Source texts of formatted documents
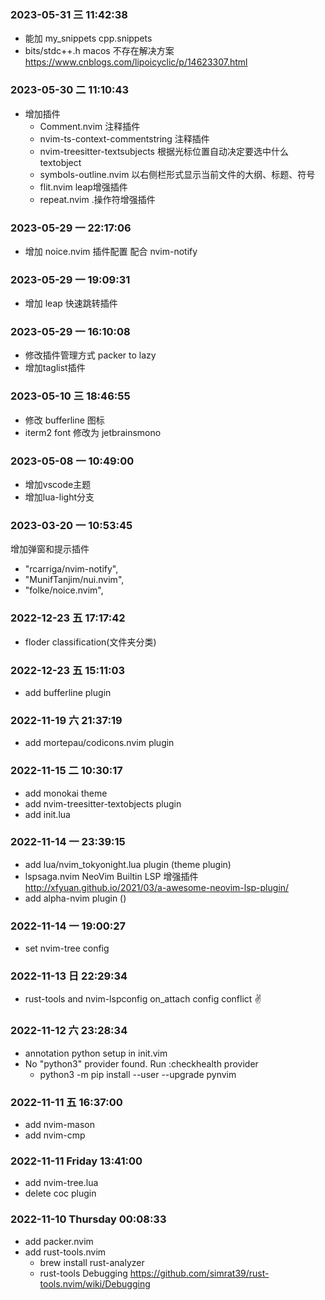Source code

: ### 2023-05-31 三 11:42:38  
- 能加 my_snippets cpp.snippets
- bits/stdc++.h macos 不存在解决方案 https://www.cnblogs.com/lipoicyclic/p/14623307.html

### 2023-05-30 二 11:10:43   
- 增加插件
    - Comment.nvim 注释插件 
    - nvim-ts-context-commentstring 注释插件
    - nvim-treesitter-textsubjects 根据光标位置自动决定要选中什么textobject 
    - symbols-outline.nvim 以右侧栏形式显示当前文件的大纲、标题、符号 
    - flit.nvim leap增强插件
    - repeat.nvim .操作符增强插件
### 2023-05-29 一 22:17:06  
- 增加 noice.nvim 插件配置 配合 nvim-notify

### 2023-05-29 一 19:09:31 
- 增加 leap 快速跳转插件
### 2023-05-29 一 16:10:08 
- 修改插件管理方式 packer to lazy
- 增加taglist插件

### 2023-05-10 三 18:46:55 
- 修改 bufferline 图标
- iterm2 font 修改为 jetbrainsmono
 
### 2023-05-08 一 10:49:00
- 增加vscode主题
- 增加lua-light分支

### 2023-03-20 一 10:53:45 
增加弹窗和提示插件
- "rcarriga/nvim-notify",
- "MunifTanjim/nui.nvim",
- "folke/noice.nvim",

### 2022-12-23 五 17:17:42
- floder classification(文件夹分类)

### 2022-12-23 五 15:11:03
- add bufferline plugin 
 
### 2022-11-19 六 21:37:19  
- add mortepau/codicons.nvim plugin 

### 2022-11-15 二 10:30:17 
- add monokai theme
- add nvim-treesitter-textobjects plugin
- add init.lua


### 2022-11-14 一 23:39:15  
- add lua/nvim_tokyonight.lua plugin (theme plugin)
- lspsaga.nvim NeoVim Builtin LSP 增强插件 http://xfyuan.github.io/2021/03/a-awesome-neovim-lsp-plugin/
- add alpha-nvim plugin ()

### 2022-11-14 一 19:00:27  
- set nvim-tree config
 
### 2022-11-13 日 22:29:34 
- rust-tools  and nvim-lspconfig on_attach config conflict ✌️
 
### 2022-11-12 六 23:28:34   

- annotation python setup in init.vim
- No "python3" provider found. Run :checkhealth provider
  - python3 -m pip install --user --upgrade pynvim

### 2022-11-11 五 16:37:00
- add nvim-mason
- add nvim-cmp
 
### 2022-11-11 Friday 13:41:00 
- add nvim-tree.lua
- delete coc plugin
 
### 2022-11-10 Thursday 00:08:33 

- add packer.nvim 
- add rust-tools.nvim
  - brew install rust-analyzer
  - rust-tools Debugging https://github.com/simrat39/rust-tools.nvim/wiki/Debugging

Task statement |
When you reach the line holding "Run :checkhealth provider" in the records above, begin reproducing exactly, stop after the line holding "- add rust-tools.nvim", and output nothing else.

Finished exercise |
- No "python3" provider found. Run :checkhealth provider
  - python3 -m pip install --user --upgrade pynvim

### 2022-11-11 五 16:37:00
- add nvim-mason
- add nvim-cmp
 
### 2022-11-11 Friday 13:41:00 
- add nvim-tree.lua
- delete coc plugin
 
### 2022-11-10 Thursday 00:08:33 

- add packer.nvim 
- add rust-tools.nvim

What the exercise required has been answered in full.